Yeah, but you're not eating it. I betcha there are a few ingredients in the synthetic stones themselves that you don't want to eat. Guess what's in the natural stones we love to use.


----------



## HRC_64 (Aug 26, 2019)

dwalker said:


> Yeah, but you're not eating it. I betcha there are a few ingredients in the synthetic stones themselves that you don't want to eat. Guess what's in the natural stones we love to use.



I'm pretty sure somone like Jon/JKI would know
why the Knife guys all use something very hard to get.

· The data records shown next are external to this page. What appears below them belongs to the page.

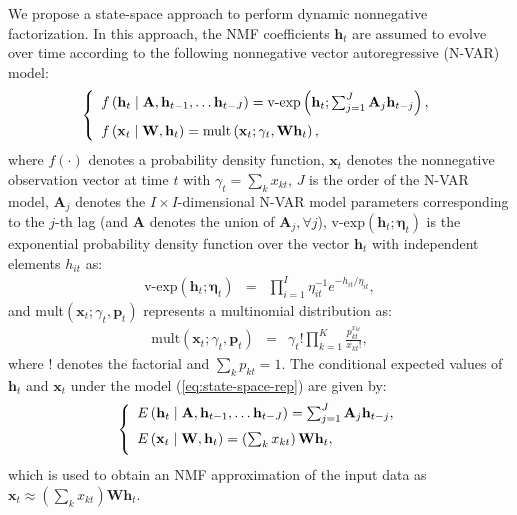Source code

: \documentclass[10pt,twocolumn,twoside] {IEEEtran}
\begin{document}
We propose a state-space approach to perform dynamic nonnegative factorization.
In this approach, the NMF coefficients $\mathbf{h}_t$ are assumed to evolve over
time according to the following nonnegative vector autoregressive (N-VAR) model:
\begin{multline}
\left\{ \begin{array}{ll}
f\left(\mathbf{h}_{t}\mid\mathbf{A},\mathbf{h}_{t-1},\ldots\mathbf{h}_{t-J}\right)=\text{v-exp}\left(\mathbf{h}_{t};\sum_{j=1}^{J}\mathbf{A}_{j}\mathbf{h}_{t-j}\right) \vspace{2mm} ,\\
f\left(\mathbf{x}_{t}\mid\mathbf{W},\mathbf{h}_{t}\right)=\text{mult}\left(\mathbf{x}_{t};\gamma_{t},\mathbf{W}\mathbf{h}_{t}\right),
\end{array}\right.\label{eq:state-space-rep}
\end{multline}
 where $f(\cdot)$ denotes a probability density function, $\mathbf{x}_{t}$ denotes the nonnegative observation vector at time $t$ with $\gamma_{t}=\sum_{k}x_{kt}$, $J$ is the order of the N-VAR model, $\mathbf{A}_j$ denotes the $I\times I$-dimensional N-VAR model parameters corresponding to the $j$-th lag (and $\mathbf{A}$ denotes the union of $\mathbf{A}_j,\forall j$), $\text{v-exp}\left(\mathbf{h}_{t};\boldsymbol{\eta}_{t}\right)$
is the exponential probability density function over the vector $\mathbf{h}_{t}$
with independent elements $h_{it}$ as:
\begin{eqnarray}
\text{v-exp}\left(\mathbf{h}_{t};\boldsymbol{\eta}_{t}\right) & = & \prod_{i=1}^{I}\eta_{it}^{-1}e^{-h_{it}/\eta_{it}},\label{eq:exp_prior}
\end{eqnarray}
and $\text{mult}\left(\mathbf{x}_{t};\gamma_{t},\mathbf{p}_{t}\right)$
represents a multinomial distribution as:
\begin{eqnarray}
\text{mult}\left(\mathbf{x}_{t};\gamma_{t},\mathbf{p}_{t}\right) & = & \gamma_t!\prod_{k=1}^{K}\frac{p_{kt}^{x_{kt}}}{x_{kt}!},\label{eq:mult_dist}
\end{eqnarray}
where $!$ denotes the factorial and $\sum_{k}p_{kt}=1$. The conditional expected values of $\mathbf{h}_{t}$ and $\mathbf{x}_{t}$ under the model (\ref{eq:state-space-rep}) are given by:
\begin{multline}
\left\{ \begin{array}{ll}
E\left(\mathbf{h}_{t}\mid\mathbf{A},\mathbf{h}_{t-1},\ldots\mathbf{h}_{t-J}\right)=\sum_{j=1}^{J}\mathbf{A}_{j}\mathbf{h}_{t-j} \vspace{2mm} ,\\
E\left(\mathbf{x}_{t}\mid\mathbf{W},\mathbf{h}_{t}\right)=\left( \sum_{k}x_{kt} \right)\mathbf{W}\mathbf{h}_{t} \vspace{2mm},
\end{array}\right.\label{eq:expected_values}
\end{multline}
which is used to obtain an NMF approximation of the input data as $\mathbf{x}_{t}\approx (\sum_{k}x_{kt})\mathbf{W}\mathbf{h}_{t}$.
\end{document}
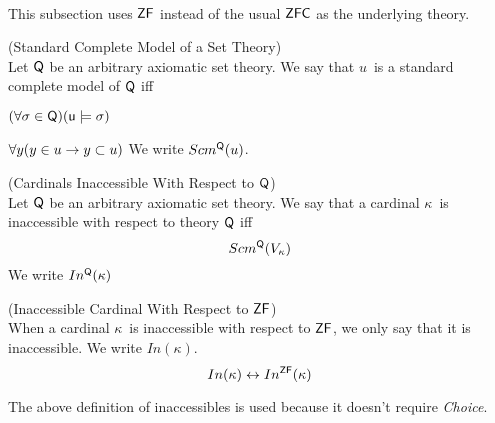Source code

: 
\

This subsection uses $\sf{ZF}$ instead of the usual $\sf{ZFC}$ as the underlying theory. %

\begin{definition}{(Standard Complete Model of a Set Theory)}\label{def:scm_q}\\
Let $\sf{Q}$ be an arbitrary axiomatic set theory.
We say that $u$ is a standard complete model of $\sf{Q}$ iff
\bce[(i)]
\item $(\forall \sigma \in \sf{Q})(u \models \sigma)$
\item $\forall y (y \in u \then y \subset u)$
\ece 
We write $Scm^{\sf{Q}}(u)$.
\end{definition}

\begin{definition}{(Cardinals Inaccessible With Respect to $\sf{Q}$)}\label{def:levy_inaccessible_q}\\
Let $\sf{Q}$ be an arbitrary axiomatic set theory. We say that a cardinal $\kappa$ is inaccessible with respect to theory $\sf{Q}$ iff
\begin{equation}
Scm^{\sf{Q}}(V_\kappa)
\end{equation}
We write $In^{\sf{Q}}(\kappa)$
\end{definition}

\begin{definition}{(Inaccessible Cardinal With Respect to $\sf{ZF}$)}\label{def:levy_inaccessible}\\
When a cardinal $\kappa$ is inaccessible with respect to $\sf{ZF}$, we only say that it is inaccessible. We write $In(\kappa)$.
\begin{equation}
In(\kappa) \iff In^{\sf{ZF}}(\kappa)
\end{equation}
\end{definition}
The above definition of inaccessibles is used because it doesn't require \emph{Choice}.

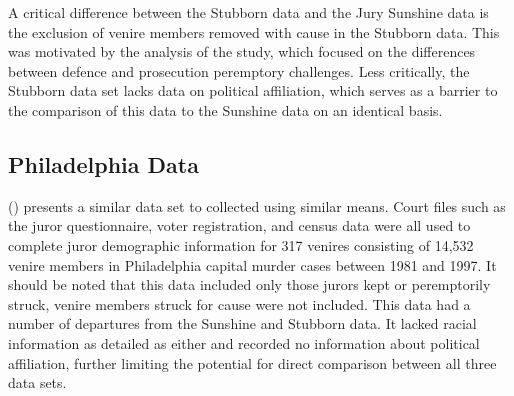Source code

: A critical difference between the Stubborn data and the Jury Sunshine data is the exclusion of venire members removed with cause in the Stubborn data. This was motivated by the analysis of the study, which focused on the differences between defence and prosecution peremptory challenges. Less critically, the Stubborn data set lacks data on political affiliation, which serves as a barrier to the comparison of this data to the Sunshine data on an identical basis.

\subsection{Philadelphia Data} \label{sec:phillydata}

(\cite{PerempChalMurder}) presents a similar data set to \cite{StubbornLegacy} collected using similar means. Court files such as
the juror questionnaire, voter registration, and census data were all used to complete juror demographic information for 317
venires consisting of 14,532 venire members in Philadelphia capital murder cases between 1981 and 1997. It should be noted that this data included only those
jurors kept or peremptorily struck, venire members struck for cause were not included. This data had a number of departures from the Sunshine and Stubborn data. It lacked racial information as detailed as either and recorded no information about political affiliation, further limiting the potential for direct comparison between all three data sets.
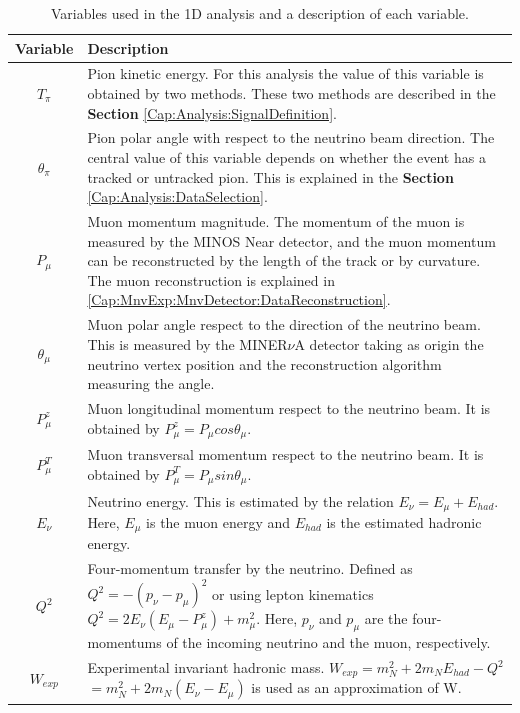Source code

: \begin{table}[!htb]
    \centering
    \begin{tabular}{c|p{4.6in}}
        \hline
        Variable & Description \\ \hline
        $T_\pi$      & Pion kinetic energy. For this analysis the value of this variable is  obtained by two methods. These two methods are described in the \textbf{Section} \ref{Cap:Analysis:SignalDefinition}. \\ 
        \hline
        $\theta_\pi$ & Pion polar angle with respect to the neutrino beam direction. The central value of this variable depends on whether the event has a tracked or untracked pion. This is explained in the \textbf{Section} \ref{Cap:Analysis:DataSelection}. \\
        \hline
        $P_\mu$      & Muon momentum magnitude. The momentum of the muon is measured by the MINOS Near detector, and the muon momentum can be reconstructed by the length of the track or by curvature. The muon reconstruction is explained in \ref{Cap:MnvExp:MnvDetector:DataReconstruction}. \\
        \hline
        $\theta_\mu$ & Muon polar angle respect to the direction of the neutrino beam. This is measured by the MINER$\nu$A detector taking as origin the neutrino vertex position and the reconstruction algorithm measuring the angle.\\
        \hline
        $P^z_\mu$    & Muon longitudinal momentum respect to the neutrino beam. It is obtained by $P^z_\mu = P_\mu cos \theta_\mu$. \\
        \hline
        $P^T_\mu$    & Muon transversal momentum respect to the neutrino beam. It is obtained by $P^T_\mu = P_\mu sin \theta_\mu$. \\
        \hline
        $E_\nu$      & Neutrino energy. This is estimated by the relation $E_\nu = E_\mu + E_{had}$. Here, $E_\mu$ is the muon energy and $E_{had}$ is the estimated hadronic energy. \\
        \hline
        $Q^2$        & Four-momentum transfer by the neutrino. Defined as $Q^2 = - (p_\nu -p_\mu)^2$ or using lepton kinematics $Q^2 = 2E_\nu(E_\mu-P^z_\mu) + m^2_\mu$. Here, $p_\nu$ and $p_\mu$ are the four-momentums of the incoming neutrino and the muon, respectively.\\ 
        \hline
        $W_{exp}$    & Experimental invariant hadronic mass. $W_{exp} = m^2_N + 2m_NE_{had} - Q^2$ $= m^2_N + 2m_N(E_\nu-E_\mu)$ is used as an approximation of W.\\
        \hline
    \end{tabular}
    \caption{Variables used in the 1D analysis and a description of each variable.}
    \label{tab:Analisys:AnaVariables:1Danalysis}
\end{table}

The other obvious issue with "cutting fluid" is the category
isn't homogenous, various chemistry is needed for major
classes of alloy (alu, steel, etc)

https://en.m.wikipedia.org/wiki/Cutting_fluid

Of cousre if you want to YOLO something,
at least read the MSDS sheet.
https://www.wd40company.com/files/pdf/wd-40-ae38549276.pdf

here's one for wd40 for example, just so you can see how opaque the ingredient list is


----------



## osakajoe (Aug 26, 2019)

I also use this (couldn’t find any other English website with it). I can buy online here in Japan 

https://www.google.co.jp/amp/s/m.alibaba.com/amp/product/50002854749.html


----------